POSTED: Thursday, February 24, 2011, 5:15 PM
Filed Under: News | The CLOG
Evan M. Lopez

This is the second of two reports by CP contributor Ralph Cipriano, who's 2010 story "The Billion Dollar Boondoggle" exposed the program's costs to be substantially higher than previously thought. (Click here to read the first, "Council Study says DROP can be fixed not so fast.")

By Ralph Cipriano

What’s the cost of DROP? It depends on who’s doing the math.

City Paper documented last year that the Deferred Retirement Option Plan (DROP) was costing taxpayers more than $1 billion in past and future cash bonuses paid to retiring municipal employees, according to the city’s own pension records detailed on Excel spreadsheets.

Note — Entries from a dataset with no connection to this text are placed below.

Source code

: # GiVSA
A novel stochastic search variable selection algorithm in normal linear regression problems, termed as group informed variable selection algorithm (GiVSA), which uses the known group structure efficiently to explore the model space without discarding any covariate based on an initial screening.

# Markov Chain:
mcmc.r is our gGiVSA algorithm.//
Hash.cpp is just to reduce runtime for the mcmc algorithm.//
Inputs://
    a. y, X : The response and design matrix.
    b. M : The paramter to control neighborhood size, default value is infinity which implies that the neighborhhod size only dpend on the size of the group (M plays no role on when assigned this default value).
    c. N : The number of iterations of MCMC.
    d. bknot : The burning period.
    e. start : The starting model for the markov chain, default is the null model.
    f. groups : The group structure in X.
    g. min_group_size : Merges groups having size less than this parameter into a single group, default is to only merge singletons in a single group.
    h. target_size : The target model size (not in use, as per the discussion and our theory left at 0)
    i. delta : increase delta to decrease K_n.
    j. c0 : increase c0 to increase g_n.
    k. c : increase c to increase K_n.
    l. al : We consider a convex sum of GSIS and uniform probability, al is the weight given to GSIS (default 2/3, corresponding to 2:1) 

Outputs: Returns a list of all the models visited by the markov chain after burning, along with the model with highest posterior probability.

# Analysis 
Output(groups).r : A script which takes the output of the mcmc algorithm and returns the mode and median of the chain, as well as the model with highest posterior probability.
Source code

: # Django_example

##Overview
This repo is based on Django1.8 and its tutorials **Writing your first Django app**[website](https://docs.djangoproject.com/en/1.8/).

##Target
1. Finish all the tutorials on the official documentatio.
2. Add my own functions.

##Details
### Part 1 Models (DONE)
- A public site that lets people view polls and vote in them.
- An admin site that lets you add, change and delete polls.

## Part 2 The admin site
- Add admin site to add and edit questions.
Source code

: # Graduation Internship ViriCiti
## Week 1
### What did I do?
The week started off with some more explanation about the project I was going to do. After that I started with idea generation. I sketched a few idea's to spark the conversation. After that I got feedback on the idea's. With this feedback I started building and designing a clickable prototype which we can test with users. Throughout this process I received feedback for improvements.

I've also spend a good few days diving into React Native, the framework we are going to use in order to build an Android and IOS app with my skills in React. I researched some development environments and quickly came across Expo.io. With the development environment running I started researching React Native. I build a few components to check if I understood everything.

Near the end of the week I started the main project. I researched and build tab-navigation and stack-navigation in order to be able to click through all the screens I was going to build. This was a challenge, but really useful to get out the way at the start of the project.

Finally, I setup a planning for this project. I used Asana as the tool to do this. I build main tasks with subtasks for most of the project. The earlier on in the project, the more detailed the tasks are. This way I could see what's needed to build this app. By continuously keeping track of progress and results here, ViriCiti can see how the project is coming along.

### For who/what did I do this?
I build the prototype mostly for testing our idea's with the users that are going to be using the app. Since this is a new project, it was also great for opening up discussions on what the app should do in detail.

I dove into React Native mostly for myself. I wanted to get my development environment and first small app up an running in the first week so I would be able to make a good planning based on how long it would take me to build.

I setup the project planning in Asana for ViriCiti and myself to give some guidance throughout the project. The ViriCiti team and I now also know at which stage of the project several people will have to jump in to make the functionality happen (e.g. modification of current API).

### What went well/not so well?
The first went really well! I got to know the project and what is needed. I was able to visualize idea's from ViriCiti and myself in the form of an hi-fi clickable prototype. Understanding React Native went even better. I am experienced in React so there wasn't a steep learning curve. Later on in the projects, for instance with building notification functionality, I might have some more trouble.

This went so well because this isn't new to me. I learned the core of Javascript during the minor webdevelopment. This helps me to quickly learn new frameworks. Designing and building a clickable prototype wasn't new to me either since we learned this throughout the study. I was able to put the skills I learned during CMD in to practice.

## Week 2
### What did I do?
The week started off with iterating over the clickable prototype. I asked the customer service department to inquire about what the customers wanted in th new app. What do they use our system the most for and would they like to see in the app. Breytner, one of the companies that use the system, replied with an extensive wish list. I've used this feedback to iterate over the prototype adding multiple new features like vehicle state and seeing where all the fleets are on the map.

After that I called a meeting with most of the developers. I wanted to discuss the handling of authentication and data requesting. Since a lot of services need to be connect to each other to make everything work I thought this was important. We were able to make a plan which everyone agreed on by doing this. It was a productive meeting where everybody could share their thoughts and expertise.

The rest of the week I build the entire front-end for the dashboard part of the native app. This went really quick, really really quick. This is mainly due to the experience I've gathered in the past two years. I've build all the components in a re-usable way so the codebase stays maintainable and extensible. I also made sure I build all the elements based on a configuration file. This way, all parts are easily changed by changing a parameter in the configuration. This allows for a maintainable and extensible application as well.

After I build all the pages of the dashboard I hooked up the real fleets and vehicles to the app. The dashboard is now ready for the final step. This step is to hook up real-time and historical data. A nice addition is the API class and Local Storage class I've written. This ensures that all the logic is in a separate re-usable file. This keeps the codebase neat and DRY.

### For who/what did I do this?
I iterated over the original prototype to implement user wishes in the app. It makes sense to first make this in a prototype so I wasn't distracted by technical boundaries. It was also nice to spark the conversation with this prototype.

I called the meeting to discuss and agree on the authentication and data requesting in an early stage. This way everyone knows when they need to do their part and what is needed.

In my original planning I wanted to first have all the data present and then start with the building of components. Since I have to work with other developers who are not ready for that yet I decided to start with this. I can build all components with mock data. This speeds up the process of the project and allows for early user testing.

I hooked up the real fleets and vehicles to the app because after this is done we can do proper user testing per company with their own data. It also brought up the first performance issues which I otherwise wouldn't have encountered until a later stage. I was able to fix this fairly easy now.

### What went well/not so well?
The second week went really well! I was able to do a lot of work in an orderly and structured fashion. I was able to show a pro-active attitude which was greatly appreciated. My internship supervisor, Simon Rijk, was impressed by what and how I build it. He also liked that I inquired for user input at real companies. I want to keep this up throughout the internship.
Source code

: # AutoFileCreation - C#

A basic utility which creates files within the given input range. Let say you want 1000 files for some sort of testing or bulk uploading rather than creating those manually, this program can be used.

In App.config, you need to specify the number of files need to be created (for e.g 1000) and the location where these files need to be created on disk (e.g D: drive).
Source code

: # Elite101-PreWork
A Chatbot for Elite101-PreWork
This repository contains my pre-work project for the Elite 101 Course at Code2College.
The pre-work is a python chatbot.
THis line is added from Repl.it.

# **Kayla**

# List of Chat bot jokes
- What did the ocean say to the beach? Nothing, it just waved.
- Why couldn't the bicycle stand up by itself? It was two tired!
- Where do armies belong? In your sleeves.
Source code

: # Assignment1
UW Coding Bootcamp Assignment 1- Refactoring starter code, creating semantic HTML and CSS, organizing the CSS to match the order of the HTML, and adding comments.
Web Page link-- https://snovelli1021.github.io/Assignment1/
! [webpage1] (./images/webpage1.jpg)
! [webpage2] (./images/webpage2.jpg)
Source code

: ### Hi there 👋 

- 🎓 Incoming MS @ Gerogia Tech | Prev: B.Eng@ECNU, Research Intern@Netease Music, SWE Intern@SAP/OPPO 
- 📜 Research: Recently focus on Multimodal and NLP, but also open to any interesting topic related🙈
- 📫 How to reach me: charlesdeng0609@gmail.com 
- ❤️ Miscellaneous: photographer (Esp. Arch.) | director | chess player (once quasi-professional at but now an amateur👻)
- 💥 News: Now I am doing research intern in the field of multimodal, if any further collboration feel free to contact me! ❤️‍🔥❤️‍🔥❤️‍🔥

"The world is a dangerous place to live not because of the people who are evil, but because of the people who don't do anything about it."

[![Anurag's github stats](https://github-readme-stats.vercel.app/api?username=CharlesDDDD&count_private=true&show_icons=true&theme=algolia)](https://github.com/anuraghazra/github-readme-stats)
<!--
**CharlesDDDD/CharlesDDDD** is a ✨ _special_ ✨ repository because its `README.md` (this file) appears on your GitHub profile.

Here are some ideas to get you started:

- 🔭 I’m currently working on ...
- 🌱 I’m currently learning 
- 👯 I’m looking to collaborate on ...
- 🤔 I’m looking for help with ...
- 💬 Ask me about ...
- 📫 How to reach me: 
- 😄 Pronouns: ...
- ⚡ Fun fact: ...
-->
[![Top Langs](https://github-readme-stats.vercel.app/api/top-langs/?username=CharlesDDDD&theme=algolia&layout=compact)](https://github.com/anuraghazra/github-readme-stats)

A Boston College study released last August by Mayor Nutter figured that since 1999, the DROP program had cost the city pension fund an extra $258 million. DROP is a double dip that has allowed some 10,000 city employees to simultaneously collect their salaries and pensions for up to four years, with the pension money coming in the form of lump-sum cash bonuses that average more than $100,000 per retiree. But the Boston College study looked at the pension side of the double-dip and ignored the salaries that employees collect while they’re in DROP.

On Tuesday, the City Council unveiled a new study by Bolton Partners Inc., a Baltimore actuarial firm, that said Boston College had gotten it wrong, and that DROP’s added cost to the pension fund was really $100 million.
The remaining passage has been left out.